Now, let’s add another predicate n2=10. Since there is a strong correlation between n1 and n2,
adding a predicate such as n2=10 should not alter row source cardinality. Right?

explain plan for select count(*) from t_vc where n1=10 and n2=10;

select * from table(dbms_xplan.display);


---------------------------------------------------------------------------
| Id  | Operation          | Name | Rows  | Bytes | Cost (%CPU)| Time     |
---------------------------------------------------------------------------
|   0 | SELECT STATEMENT   |      |     1 |     6 |     9   (0)| 00:00:01 |
|   1 |  SORT AGGREGATE    |      |     1 |     6 |            |          |
|*  2 |   TABLE ACCESS FULL| T_VC |     1 |     6 |     9   (0)| 00:00:01 |
--------------------------------------------------------------------------

Nope, Optimizer cardinality is far off and 100 times off the correct cardinality.

Notice rows column at step 2 above and it is just 1. Essentially, CBO estimate boils down to
simplified formula:
# of rows~= total # of rows * (1/NDV for n1) * (1/NDV for n2)
= 10000 * (1/100) * (1/100) =1 row.
where selectivity is (1/NDV) in simple case, without considering histograms.

Far from the truth!
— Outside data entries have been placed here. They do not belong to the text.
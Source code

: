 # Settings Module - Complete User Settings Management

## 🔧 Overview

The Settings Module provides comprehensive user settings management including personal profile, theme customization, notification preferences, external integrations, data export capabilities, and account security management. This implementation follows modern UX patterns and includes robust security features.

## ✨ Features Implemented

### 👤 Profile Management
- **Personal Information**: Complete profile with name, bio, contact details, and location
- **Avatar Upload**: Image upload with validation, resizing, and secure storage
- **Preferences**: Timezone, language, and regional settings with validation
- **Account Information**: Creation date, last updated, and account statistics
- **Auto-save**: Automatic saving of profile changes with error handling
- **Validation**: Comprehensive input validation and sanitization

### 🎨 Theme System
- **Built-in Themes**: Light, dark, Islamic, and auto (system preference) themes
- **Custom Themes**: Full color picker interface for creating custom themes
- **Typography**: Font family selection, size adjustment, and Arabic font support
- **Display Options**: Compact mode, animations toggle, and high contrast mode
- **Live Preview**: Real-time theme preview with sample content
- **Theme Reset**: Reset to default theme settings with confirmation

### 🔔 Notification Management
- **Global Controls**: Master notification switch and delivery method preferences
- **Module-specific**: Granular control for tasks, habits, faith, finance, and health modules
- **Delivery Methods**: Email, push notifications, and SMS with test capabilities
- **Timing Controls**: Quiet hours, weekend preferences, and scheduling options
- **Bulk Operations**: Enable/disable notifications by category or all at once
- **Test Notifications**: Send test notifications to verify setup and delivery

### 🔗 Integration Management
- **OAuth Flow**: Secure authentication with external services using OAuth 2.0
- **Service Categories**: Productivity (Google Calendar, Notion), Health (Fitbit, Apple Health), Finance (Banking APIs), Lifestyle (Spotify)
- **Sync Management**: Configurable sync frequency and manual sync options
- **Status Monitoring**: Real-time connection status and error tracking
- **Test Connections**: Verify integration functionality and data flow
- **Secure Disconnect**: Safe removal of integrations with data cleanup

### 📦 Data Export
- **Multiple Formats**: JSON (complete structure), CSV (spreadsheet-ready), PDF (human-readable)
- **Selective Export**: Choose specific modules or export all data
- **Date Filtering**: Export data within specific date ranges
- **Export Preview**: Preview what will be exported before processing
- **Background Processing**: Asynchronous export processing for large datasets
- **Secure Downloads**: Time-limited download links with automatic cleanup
There are at least 100 rows returned for this SQL.

Extended stats

Oracle 11g introduces extended stats to relieve some pain. In 11g, an extended stats can be added between columns, enabling CBO to consider correlation between these column values.
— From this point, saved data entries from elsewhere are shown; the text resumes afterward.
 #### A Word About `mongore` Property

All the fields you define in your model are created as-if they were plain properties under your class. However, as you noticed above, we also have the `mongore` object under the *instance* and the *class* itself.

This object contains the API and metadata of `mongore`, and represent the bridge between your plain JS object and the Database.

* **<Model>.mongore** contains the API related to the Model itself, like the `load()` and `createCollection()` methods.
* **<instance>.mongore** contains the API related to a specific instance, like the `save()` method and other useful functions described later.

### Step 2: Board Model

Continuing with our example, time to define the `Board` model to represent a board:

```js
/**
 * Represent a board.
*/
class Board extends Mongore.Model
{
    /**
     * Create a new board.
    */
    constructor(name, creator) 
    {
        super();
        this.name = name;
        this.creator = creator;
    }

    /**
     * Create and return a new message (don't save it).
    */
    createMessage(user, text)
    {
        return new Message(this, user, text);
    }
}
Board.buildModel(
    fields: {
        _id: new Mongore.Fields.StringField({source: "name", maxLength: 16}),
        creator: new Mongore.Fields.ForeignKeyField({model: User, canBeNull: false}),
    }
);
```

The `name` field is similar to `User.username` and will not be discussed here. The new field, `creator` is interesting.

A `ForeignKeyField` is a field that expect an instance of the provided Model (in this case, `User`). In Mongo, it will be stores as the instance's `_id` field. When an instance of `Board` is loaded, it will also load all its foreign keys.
SELECT dbms_stats.create_extended_stats(
ownname=>user, tabname => ‘T_VC’,
extension => ‘(n1, n2)’ ) AS n1_n2_correlation
FROM dual;
N1_n2_correlation
—————————————————
SYS_STUBZH0IHA7K$KEBJVXO5LOHAS

Let’s collect stats again on this table and check the SQL plan.
exec dbms_stats.gather_Table_stats( user, ‘T_VC’, estimate_percent => null, method_opt => ‘for all columns size 254′);

explain plan for select count(*) from t_vc where n1=10 and n2=10;


--------------------------------------------------------------------------
| Id | Operation | Name | Rows | Bytes | Cost (%CPU)| Time               |
--------------------------------------------------------------------------
| 0  | SELECT STATEMENT |        | 100 | 1200 | 9 (0)| 00:00:01          |
|* 1 | TABLE ACCESS FULL| T_VC   | 100 | 1200 | 9 (0)| 00:00:01
--------------------------------------------------------------------------

At last, optimizer truly understood the correlation in 11g.

Under the wrap

1. Adding an extended stats adds a new virtual column to the table. Here is the line from sqltrace.
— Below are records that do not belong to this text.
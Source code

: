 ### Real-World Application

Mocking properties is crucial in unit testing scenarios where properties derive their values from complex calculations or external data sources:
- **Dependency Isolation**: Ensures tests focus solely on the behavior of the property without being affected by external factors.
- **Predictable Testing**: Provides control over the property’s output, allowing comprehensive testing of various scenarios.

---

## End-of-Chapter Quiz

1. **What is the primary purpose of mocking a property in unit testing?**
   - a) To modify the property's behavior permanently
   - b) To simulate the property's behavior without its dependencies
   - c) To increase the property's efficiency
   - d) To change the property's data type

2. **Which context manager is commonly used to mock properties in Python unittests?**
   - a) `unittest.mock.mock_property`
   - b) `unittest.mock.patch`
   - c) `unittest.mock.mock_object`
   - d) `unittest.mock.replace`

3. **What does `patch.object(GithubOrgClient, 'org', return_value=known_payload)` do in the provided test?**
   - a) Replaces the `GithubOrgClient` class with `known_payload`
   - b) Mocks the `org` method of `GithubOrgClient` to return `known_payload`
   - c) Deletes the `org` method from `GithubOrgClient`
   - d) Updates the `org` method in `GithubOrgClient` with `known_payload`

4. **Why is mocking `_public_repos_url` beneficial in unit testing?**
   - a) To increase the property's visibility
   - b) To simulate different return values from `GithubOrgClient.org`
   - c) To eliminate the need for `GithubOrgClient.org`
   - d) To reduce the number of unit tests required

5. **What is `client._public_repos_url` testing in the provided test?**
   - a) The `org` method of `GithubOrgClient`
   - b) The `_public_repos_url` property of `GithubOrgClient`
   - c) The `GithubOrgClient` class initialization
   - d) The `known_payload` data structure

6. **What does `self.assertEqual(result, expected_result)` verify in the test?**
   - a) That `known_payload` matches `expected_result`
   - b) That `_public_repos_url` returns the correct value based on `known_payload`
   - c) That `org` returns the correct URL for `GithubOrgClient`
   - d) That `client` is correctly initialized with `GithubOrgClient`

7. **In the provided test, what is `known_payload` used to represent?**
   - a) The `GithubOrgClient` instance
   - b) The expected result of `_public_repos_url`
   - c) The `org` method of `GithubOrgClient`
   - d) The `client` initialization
alter table "CBQT"."T_VC" add (SYS_STUBZH0IHA7K$KEBJVXO5LOHAS
       as (sys_op_combined_hash(n1, n2)) virtual BY USER for statistics);

Virtual column name is cryptic and seems to have been derived from table_name, column name combinations.

2. A new deterministic hash function sys_op_combined_hash called by optimizer to populate
this virtual column values. This function returns unique value for unique combination of values passed.

col h1 format 99999999999999999999999999
select sys_op_combined_hash (1,1) h1 from dual;
H1
—————————-
7026129190895635777

select sys_op_combined_hash (1,2) h1 from dual;
H1
—————————-
298332787864732998

Collecting histograms on all columns collects histograms on this virtual column also.

Trace lines

Using the above histogram, CBO is able to find that there is a strong correlation between these two columns.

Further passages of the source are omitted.